YOUR ASSIGNMENT: In the records that follow, show each line where the word "menu" is present.

☆ ☆ ☆ ☆ ☆ ☆ ☆

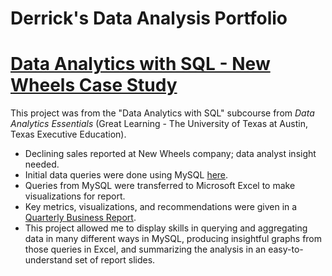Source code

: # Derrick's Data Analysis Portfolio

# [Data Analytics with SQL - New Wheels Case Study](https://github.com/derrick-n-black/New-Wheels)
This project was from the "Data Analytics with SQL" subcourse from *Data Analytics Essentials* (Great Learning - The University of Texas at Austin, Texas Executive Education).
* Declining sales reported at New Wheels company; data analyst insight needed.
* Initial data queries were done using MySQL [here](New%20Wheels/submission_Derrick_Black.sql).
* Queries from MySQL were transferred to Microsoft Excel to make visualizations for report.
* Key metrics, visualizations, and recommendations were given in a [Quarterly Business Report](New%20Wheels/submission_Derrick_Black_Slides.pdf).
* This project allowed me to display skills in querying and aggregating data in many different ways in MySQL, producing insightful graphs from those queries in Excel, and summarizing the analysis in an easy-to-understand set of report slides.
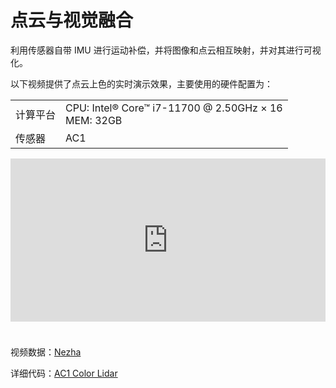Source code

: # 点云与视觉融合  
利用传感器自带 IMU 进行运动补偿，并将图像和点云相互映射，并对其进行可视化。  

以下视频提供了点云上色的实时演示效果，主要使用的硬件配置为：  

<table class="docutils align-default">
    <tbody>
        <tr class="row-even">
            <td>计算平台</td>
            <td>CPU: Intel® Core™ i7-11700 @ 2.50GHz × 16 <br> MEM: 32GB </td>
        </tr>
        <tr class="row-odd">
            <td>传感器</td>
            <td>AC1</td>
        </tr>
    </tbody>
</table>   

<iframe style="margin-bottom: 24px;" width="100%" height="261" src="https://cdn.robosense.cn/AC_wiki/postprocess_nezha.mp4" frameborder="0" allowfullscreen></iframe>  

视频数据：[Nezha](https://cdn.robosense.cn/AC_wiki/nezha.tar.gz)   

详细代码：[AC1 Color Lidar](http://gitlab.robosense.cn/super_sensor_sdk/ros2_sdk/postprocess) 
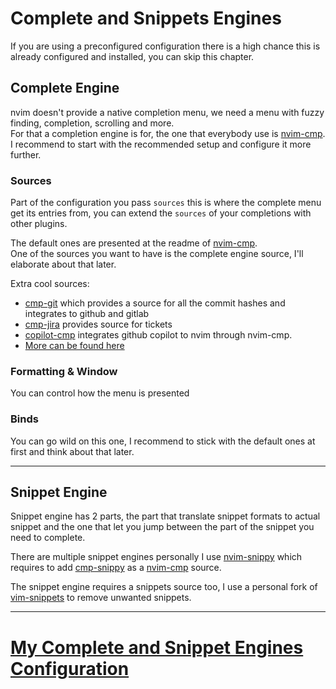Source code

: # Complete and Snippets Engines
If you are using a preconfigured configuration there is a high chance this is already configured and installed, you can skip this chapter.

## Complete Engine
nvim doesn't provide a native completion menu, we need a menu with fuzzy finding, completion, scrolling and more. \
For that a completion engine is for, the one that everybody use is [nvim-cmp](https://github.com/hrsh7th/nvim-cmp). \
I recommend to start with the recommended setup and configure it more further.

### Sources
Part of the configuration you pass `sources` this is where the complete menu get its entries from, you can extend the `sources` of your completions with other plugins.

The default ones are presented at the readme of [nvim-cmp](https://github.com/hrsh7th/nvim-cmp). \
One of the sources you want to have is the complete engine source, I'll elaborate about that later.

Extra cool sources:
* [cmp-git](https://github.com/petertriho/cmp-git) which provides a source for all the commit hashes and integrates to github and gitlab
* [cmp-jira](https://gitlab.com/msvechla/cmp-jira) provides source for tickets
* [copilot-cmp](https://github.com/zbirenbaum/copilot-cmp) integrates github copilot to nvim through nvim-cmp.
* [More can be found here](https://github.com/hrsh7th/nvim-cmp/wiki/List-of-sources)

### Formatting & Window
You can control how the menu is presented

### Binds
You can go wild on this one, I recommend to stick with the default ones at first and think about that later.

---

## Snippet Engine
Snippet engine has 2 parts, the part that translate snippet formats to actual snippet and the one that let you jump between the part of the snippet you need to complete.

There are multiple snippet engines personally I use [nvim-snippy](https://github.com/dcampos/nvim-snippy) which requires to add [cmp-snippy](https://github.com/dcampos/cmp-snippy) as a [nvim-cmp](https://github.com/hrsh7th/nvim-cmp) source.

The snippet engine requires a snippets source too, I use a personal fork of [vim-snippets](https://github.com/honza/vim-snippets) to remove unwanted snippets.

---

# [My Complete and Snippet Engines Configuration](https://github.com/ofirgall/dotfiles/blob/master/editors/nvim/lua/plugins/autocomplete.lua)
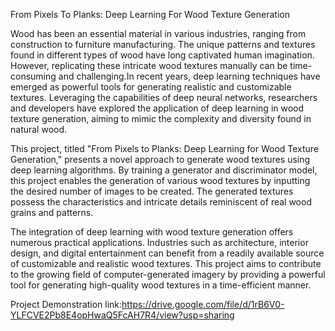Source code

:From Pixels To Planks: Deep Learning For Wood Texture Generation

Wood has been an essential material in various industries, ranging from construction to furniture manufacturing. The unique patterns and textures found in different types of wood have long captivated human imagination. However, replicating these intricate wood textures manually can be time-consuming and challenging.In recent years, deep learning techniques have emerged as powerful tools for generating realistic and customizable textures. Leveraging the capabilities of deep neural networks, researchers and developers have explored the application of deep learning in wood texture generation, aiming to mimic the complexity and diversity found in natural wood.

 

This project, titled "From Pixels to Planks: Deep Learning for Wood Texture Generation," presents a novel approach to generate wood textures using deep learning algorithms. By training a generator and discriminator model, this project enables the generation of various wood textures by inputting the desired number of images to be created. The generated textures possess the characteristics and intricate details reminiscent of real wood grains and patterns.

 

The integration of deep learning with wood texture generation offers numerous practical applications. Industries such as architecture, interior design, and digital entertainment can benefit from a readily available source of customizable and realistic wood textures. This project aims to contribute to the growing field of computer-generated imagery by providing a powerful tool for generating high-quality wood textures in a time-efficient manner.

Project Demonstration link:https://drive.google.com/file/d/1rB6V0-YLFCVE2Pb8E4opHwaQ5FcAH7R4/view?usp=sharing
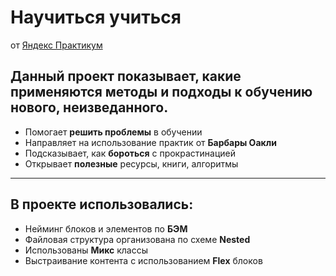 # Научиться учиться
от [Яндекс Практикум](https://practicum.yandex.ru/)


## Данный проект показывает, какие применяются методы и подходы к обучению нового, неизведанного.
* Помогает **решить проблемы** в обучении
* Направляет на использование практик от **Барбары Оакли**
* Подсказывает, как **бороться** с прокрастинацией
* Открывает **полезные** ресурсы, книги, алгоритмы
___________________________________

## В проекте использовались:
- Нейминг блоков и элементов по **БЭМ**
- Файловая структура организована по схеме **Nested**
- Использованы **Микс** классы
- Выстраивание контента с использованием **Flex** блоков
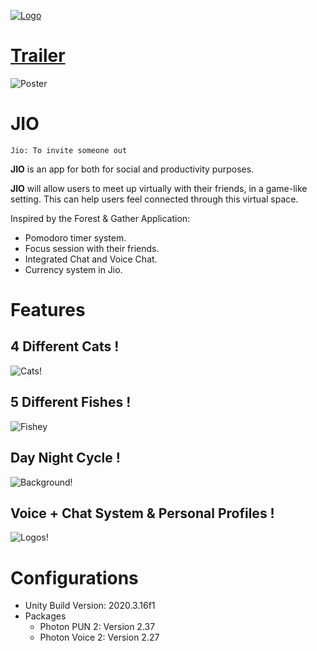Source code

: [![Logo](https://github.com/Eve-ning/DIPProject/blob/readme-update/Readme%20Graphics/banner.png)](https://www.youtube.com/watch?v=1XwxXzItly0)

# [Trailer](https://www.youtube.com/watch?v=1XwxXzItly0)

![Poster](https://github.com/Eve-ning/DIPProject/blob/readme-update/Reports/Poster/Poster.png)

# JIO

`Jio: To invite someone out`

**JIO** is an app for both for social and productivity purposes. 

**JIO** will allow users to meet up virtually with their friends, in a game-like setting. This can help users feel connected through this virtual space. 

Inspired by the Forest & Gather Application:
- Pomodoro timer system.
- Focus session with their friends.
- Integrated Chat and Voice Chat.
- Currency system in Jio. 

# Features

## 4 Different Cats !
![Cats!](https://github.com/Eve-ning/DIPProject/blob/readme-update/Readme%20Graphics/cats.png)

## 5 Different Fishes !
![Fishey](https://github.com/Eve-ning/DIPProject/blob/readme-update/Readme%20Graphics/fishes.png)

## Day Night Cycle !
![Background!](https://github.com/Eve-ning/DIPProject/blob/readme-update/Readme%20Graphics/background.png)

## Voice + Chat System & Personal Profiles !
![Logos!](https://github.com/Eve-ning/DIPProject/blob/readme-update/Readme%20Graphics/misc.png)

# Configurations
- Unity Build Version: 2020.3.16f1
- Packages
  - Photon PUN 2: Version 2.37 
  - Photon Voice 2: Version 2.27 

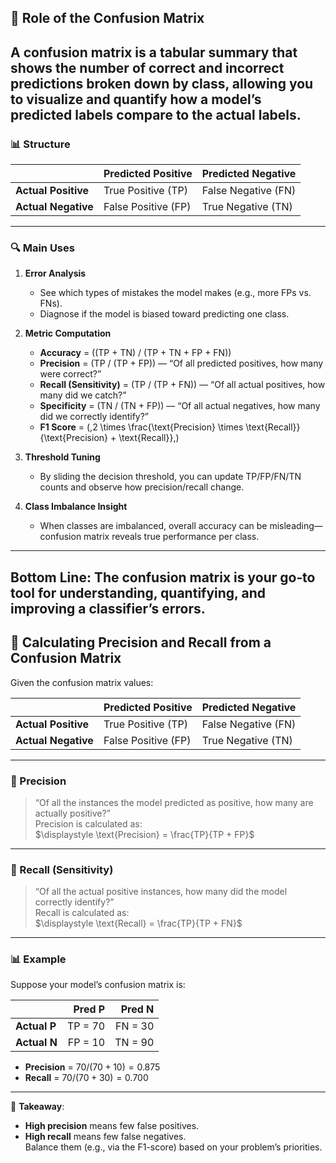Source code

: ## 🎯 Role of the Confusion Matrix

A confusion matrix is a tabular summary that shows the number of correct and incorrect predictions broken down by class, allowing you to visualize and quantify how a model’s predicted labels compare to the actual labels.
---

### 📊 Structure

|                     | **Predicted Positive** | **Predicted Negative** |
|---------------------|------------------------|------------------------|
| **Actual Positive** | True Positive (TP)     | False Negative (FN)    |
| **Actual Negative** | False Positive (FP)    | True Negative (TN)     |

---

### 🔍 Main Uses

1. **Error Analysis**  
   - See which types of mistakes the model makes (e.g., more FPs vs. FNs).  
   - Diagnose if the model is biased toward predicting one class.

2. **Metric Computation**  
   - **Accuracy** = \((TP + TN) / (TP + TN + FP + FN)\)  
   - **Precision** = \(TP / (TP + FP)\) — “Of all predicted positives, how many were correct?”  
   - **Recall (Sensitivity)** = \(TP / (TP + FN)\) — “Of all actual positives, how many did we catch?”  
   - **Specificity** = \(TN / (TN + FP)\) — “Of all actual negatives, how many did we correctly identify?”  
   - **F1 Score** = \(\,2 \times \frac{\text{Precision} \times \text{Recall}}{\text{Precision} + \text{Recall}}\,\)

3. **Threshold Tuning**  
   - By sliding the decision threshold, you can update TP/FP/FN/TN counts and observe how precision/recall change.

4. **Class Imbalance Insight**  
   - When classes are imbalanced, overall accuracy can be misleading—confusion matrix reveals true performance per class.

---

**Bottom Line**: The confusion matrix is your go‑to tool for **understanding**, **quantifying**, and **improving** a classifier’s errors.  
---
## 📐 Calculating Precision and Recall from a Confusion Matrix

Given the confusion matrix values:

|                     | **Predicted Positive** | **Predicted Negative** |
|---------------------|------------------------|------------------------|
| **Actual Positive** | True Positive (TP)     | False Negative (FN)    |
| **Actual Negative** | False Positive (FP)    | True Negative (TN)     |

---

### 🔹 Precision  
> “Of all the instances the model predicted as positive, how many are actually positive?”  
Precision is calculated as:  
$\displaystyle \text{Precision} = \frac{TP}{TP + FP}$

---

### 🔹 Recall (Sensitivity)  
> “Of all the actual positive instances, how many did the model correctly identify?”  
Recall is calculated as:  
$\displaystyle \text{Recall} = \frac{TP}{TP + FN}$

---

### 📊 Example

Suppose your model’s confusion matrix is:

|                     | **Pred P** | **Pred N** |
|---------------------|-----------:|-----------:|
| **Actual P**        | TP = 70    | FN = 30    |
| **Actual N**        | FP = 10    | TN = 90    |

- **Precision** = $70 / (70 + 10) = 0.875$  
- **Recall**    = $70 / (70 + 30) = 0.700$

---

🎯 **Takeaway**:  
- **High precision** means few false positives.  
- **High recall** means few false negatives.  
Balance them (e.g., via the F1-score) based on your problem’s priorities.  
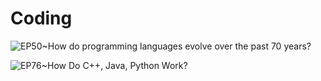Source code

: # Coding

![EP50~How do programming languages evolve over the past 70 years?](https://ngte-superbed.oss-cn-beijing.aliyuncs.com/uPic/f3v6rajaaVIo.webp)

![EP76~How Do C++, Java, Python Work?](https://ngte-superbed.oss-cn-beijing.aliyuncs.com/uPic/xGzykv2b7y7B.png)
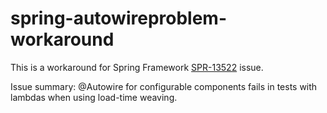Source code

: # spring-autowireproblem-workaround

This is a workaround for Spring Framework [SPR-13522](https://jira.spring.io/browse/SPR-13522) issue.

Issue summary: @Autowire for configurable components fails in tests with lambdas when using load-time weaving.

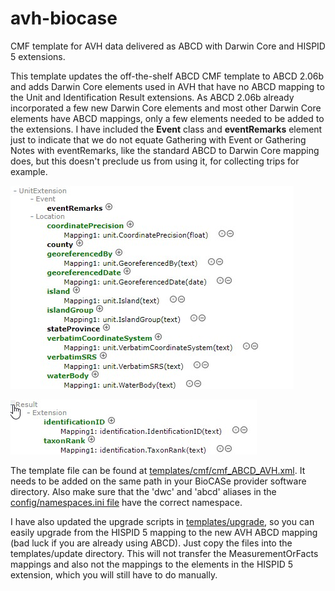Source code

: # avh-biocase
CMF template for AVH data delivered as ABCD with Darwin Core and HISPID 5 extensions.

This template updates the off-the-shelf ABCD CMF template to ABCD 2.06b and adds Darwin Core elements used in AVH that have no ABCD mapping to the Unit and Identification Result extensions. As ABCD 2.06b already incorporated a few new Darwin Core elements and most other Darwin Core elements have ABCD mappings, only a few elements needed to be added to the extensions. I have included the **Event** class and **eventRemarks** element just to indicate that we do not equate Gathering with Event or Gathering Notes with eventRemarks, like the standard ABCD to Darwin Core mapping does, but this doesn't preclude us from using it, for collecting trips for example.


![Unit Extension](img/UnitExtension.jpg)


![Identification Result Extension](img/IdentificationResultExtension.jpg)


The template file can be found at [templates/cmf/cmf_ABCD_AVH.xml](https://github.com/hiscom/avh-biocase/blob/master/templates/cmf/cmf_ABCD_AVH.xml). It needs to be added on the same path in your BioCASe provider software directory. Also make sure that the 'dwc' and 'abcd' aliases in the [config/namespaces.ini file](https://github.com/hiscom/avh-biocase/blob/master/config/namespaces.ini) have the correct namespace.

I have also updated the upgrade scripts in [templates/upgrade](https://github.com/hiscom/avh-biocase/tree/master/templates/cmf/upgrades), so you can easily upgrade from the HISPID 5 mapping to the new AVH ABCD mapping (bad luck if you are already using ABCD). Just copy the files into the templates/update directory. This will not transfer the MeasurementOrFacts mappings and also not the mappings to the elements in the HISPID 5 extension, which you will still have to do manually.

☆ ☆ ☆ ☆ ☆ ☆ ☆

TASK OUTPUT:
nvim doesn't provide a native completion menu, we need a menu with fuzzy finding, completion, scrolling and more. \
Part of the configuration you pass `sources` this is where the complete menu get its entries from, you can extend the `sources` of your completions with other plugins.
You can control how the menu is presented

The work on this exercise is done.